In a total of 281 apoptotic liver cells from the livers of 32 patients, the team observed 22 neutrophils embedded in each cell. It has previously been suggested that a type of phagocyte called Kupffer cells was responsible for the clearance of apoptotic liver cells, but when the researchers looked for Kupffer cells in the samples, they were very few. They therefore hypothesized that neutrophils were the primary phagocyte for removing dead liver cells in a process they termed perforocytosis. This contrasts with the normal process of engulfing apoptotic cells that most other phagocytes use.
To confirm the mechanism by which neutrophils remove apoptotic liver cells, the team sought to visualize the process in mouse livers using intravital microscopy—a live imaging technique that allows biological processes to be observed in living organisms in real time. They labeled liver cells with a protein called annexin V and neutrophils with an anti-Ly6G antibody. Consistent with their findings in human samples, the team observed that neutrophils infiltrate and clean up dead liver cells in mice.

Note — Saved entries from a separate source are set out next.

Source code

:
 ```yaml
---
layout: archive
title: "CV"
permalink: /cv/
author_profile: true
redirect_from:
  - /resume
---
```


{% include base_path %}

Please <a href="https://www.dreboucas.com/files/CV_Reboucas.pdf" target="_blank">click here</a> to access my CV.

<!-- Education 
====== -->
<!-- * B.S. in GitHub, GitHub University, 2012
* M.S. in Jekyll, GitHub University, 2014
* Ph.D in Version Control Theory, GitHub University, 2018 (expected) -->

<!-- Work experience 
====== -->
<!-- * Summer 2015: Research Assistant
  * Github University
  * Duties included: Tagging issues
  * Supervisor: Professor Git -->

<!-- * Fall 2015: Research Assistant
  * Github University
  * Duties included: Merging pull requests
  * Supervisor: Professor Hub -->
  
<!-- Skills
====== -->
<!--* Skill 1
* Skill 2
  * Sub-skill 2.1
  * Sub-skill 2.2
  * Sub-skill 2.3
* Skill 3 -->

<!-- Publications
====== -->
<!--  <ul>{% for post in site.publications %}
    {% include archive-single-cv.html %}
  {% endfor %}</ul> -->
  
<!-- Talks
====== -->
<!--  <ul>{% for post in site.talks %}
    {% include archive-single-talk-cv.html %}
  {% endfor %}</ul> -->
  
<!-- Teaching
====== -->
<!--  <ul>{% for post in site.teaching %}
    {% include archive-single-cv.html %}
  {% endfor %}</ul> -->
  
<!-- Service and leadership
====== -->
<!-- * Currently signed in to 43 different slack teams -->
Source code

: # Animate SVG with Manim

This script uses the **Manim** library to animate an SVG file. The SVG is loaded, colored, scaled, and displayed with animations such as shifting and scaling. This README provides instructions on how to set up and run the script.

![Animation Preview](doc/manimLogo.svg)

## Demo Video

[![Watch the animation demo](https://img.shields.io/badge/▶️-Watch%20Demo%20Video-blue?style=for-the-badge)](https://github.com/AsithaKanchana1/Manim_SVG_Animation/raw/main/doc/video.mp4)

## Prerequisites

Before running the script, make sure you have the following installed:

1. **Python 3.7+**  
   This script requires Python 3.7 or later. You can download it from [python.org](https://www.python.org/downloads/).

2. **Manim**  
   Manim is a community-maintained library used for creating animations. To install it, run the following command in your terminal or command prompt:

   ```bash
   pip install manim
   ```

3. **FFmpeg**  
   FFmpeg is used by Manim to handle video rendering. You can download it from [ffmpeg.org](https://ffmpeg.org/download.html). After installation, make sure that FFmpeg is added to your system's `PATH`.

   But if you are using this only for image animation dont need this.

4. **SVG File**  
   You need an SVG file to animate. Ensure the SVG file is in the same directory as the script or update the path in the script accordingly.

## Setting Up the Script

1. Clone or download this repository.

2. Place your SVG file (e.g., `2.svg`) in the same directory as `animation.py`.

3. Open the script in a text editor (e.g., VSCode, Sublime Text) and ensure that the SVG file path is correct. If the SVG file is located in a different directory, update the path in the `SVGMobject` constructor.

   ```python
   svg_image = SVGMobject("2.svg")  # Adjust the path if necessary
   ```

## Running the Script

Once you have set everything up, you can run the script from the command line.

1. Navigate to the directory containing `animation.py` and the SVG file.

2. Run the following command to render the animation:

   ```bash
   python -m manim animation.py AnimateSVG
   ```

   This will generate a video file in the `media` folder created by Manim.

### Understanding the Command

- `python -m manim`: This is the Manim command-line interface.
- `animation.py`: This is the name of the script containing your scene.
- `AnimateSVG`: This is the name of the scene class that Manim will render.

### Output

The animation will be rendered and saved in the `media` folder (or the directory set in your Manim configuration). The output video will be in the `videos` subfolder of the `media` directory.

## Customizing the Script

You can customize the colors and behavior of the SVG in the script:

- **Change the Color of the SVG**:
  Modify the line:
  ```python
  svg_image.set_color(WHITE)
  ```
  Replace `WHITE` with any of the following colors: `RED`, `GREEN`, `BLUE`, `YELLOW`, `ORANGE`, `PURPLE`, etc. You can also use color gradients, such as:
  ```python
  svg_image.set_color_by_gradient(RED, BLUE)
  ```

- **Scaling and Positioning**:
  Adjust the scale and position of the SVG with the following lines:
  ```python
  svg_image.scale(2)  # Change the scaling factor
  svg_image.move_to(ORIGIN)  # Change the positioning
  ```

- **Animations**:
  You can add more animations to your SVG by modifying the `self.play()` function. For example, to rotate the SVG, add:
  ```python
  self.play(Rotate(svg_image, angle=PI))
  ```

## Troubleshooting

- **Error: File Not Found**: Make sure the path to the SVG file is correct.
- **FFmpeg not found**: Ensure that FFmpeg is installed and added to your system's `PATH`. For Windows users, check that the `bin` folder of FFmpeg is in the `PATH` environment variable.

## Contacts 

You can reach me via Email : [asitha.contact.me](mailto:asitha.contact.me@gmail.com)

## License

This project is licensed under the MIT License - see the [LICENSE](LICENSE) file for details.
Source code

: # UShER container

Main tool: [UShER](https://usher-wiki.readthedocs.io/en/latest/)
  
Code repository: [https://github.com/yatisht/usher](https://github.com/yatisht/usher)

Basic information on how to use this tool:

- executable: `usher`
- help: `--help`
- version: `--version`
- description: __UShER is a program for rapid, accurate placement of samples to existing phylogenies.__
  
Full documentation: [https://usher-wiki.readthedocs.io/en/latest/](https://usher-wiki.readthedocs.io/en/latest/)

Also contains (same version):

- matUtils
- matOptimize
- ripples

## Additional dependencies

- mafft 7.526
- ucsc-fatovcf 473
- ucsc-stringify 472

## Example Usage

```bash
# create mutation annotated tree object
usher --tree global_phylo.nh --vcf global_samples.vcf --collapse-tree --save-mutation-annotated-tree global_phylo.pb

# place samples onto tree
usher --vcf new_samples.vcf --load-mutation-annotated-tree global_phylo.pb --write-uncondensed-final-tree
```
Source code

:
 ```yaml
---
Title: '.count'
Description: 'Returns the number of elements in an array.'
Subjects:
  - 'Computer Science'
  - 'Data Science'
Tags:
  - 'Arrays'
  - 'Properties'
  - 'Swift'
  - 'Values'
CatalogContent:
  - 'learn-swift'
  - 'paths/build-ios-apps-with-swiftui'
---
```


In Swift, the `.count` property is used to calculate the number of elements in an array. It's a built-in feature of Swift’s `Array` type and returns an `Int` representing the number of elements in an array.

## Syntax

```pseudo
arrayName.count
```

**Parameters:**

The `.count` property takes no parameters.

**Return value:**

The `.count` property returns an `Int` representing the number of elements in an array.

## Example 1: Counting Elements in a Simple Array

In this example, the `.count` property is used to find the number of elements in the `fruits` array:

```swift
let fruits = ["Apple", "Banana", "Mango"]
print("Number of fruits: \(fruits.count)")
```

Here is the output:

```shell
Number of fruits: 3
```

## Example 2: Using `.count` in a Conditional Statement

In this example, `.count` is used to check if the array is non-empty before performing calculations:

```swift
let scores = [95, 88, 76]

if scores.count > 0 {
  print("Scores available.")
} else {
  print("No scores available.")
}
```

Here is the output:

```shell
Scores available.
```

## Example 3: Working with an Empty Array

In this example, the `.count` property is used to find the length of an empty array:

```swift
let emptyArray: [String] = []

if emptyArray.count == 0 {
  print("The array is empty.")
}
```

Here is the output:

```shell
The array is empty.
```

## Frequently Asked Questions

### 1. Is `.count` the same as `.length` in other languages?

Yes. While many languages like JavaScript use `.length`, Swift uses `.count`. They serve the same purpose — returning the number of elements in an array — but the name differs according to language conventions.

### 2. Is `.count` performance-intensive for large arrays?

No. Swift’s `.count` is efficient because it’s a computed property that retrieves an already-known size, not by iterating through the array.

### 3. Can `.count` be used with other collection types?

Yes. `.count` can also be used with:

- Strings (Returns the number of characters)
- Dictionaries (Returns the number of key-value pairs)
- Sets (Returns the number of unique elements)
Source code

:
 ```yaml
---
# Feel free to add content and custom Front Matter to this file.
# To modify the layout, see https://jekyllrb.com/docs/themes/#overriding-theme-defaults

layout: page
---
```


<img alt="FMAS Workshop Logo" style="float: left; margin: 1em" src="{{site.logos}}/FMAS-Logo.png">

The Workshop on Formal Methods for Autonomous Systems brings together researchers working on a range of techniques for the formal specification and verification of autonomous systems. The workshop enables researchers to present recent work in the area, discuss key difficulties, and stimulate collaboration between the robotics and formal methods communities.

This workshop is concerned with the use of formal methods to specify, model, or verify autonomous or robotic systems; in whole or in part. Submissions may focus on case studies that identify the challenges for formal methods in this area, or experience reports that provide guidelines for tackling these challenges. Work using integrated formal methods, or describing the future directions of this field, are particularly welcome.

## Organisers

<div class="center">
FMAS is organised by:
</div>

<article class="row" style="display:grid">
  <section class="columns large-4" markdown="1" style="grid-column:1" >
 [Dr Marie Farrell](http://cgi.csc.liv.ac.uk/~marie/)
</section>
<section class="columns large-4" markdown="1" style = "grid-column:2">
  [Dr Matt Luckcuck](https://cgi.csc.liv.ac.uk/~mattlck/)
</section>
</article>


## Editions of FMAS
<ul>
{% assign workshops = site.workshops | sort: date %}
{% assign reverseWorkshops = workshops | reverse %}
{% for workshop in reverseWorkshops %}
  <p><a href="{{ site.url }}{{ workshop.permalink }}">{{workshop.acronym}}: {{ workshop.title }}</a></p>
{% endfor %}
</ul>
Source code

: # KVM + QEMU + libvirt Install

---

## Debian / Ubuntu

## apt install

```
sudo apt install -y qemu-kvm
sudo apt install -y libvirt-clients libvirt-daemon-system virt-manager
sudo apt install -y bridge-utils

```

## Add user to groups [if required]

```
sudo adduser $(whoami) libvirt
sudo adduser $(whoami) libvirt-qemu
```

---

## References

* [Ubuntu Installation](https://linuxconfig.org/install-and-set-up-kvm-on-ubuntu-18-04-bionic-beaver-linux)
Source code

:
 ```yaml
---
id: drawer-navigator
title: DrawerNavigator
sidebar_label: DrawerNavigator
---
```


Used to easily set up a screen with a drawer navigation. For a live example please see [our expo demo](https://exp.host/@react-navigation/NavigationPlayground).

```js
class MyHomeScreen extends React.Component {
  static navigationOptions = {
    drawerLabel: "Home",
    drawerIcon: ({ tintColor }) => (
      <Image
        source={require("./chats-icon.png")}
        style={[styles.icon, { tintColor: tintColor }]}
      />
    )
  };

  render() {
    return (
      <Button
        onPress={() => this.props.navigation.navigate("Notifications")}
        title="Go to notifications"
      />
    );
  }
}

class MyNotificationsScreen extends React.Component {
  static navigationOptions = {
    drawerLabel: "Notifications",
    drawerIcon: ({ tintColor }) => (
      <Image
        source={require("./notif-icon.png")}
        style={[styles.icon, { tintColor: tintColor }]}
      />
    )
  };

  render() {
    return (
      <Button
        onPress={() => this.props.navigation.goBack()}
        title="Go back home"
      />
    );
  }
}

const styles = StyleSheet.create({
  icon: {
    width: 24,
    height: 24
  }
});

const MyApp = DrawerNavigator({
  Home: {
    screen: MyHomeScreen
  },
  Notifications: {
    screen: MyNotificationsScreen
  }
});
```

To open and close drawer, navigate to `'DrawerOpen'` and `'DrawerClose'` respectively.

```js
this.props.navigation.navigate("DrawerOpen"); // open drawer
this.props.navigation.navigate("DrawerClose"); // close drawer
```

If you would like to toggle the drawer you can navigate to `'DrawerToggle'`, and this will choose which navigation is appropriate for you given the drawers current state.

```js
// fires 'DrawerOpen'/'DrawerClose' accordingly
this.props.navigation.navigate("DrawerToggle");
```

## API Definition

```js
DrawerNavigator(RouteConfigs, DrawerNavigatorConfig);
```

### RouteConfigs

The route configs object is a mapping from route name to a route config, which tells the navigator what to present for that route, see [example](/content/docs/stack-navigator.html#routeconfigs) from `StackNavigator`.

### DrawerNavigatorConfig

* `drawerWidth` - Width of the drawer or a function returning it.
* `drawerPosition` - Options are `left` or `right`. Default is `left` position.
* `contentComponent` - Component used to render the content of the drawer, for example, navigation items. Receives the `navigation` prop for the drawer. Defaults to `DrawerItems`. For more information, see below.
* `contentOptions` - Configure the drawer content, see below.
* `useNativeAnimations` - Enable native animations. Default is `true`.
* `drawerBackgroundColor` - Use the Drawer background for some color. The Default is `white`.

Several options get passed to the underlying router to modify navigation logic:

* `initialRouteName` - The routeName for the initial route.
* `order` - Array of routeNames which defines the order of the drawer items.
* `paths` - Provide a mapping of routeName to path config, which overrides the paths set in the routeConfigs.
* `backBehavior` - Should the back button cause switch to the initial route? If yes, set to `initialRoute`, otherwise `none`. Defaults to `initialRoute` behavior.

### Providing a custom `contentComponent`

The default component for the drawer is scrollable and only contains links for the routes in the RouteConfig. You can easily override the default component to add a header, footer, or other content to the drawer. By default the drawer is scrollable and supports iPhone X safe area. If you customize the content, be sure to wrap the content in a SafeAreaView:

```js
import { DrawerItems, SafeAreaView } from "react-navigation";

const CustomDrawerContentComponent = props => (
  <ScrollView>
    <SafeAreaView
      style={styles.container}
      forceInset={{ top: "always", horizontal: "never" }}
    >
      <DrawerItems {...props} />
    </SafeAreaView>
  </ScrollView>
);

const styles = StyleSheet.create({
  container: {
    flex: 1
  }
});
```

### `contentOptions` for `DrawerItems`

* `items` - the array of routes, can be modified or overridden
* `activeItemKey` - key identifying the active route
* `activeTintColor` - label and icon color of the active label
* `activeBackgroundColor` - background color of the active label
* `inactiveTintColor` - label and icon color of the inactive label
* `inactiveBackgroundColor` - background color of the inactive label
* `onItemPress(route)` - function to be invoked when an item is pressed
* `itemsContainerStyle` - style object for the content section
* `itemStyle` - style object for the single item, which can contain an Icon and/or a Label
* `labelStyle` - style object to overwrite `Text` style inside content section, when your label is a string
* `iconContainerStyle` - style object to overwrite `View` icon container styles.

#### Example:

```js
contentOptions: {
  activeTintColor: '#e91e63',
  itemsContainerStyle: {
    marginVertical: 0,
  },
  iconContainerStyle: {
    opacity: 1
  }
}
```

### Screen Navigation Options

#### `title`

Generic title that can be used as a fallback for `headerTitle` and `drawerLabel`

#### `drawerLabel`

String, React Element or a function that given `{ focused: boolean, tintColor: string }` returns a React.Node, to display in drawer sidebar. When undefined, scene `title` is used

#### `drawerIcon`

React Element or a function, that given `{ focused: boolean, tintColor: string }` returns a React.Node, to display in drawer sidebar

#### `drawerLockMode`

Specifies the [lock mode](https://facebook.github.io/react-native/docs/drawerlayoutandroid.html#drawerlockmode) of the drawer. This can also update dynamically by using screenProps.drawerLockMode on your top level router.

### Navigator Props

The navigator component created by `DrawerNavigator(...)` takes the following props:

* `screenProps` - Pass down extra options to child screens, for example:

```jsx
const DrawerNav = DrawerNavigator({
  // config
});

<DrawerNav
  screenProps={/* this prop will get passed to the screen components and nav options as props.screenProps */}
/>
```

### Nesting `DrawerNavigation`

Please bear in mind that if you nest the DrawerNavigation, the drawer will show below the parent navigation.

The process was fast and rigorous, with dead cells completely digested in four to seven minutes.
“Our discovery that neutrophils accumulate and clear apoptotic liver cells helps solve some of the mysteries surrounding the apoptotic clearance process,” says co-corresponding author Hexige Saiyin, assistant professor at the State Key Laboratory of Genetic Engineering, School of Life Sciences. Fudan University, China.
Next, the team sought to investigate whether reducing the neutrophil population in mice affected the clearance of apoptotic liver cells. In samples of cells from the livers of neutrophil-depleted mice, the percentage of apoptotic cells was significantly higher than in normal mice—0.92% and 0.2%, respectively—suggesting that neutrophil depletion reduces clearance of apoptotic cells. They also observed the presence of other phagocytes in neutrophil-depleted mice, indicating a compensatory role of other phagocytes in the absence of neutrophils.
Defective clearance of apoptotic cells is often associated with autoimmune diseases such as AIL. In the neutrophil-depleted mice, the team saw an increase in autoantibodies – immune cells that mistakenly attack the body’s own healthy cells instead of foreign bodies such as viruses or bacteria. This increase was unaffected by antibiotic treatment and was observed only in neutrophil-depleted mice, not in other phagocyte-depleted mice. This indicates that neutrophil depletion is associated with impaired apoptotic liver cell clearance and, subsequently, production of autoantibodies that may lead to AIL disease. The team consolidated this finding by analyzing biopsy samples from human patients with AIL disease. Once again they found that, in each patient, neutrophil-mediated clearance of apoptotic cells was impaired.
The authors say more research is needed to better understand the process and significance of perforocytosis, as well as whether perforocytosis occurs in organs other than the liver. The next important step is how to apply this newly identified apoptotic clearance mechanism to the clinical treatment of AIL.
“Since failure to clear dead cells is linked to inflammatory and autoimmune diseases, further insights into the critical role neutrophils play in apoptotic clearance may have important implications for the treatment of these diseases. We have recently screened and identified several compounds that significantly increased neutrophil demonstrated excellent therapeutic values in perforocytosis and curing AIL in mouse models.” Senior author Jingsong Xu, former principal investigator of the Department of Neurosurgery, State Key Laboratory of Biotherapy and Cancer Center, West China Hospital, Sichuan University (current address: Dept. of Pharmacology, Lung and Vascular Center for Biology, University of Illinois, Chicago).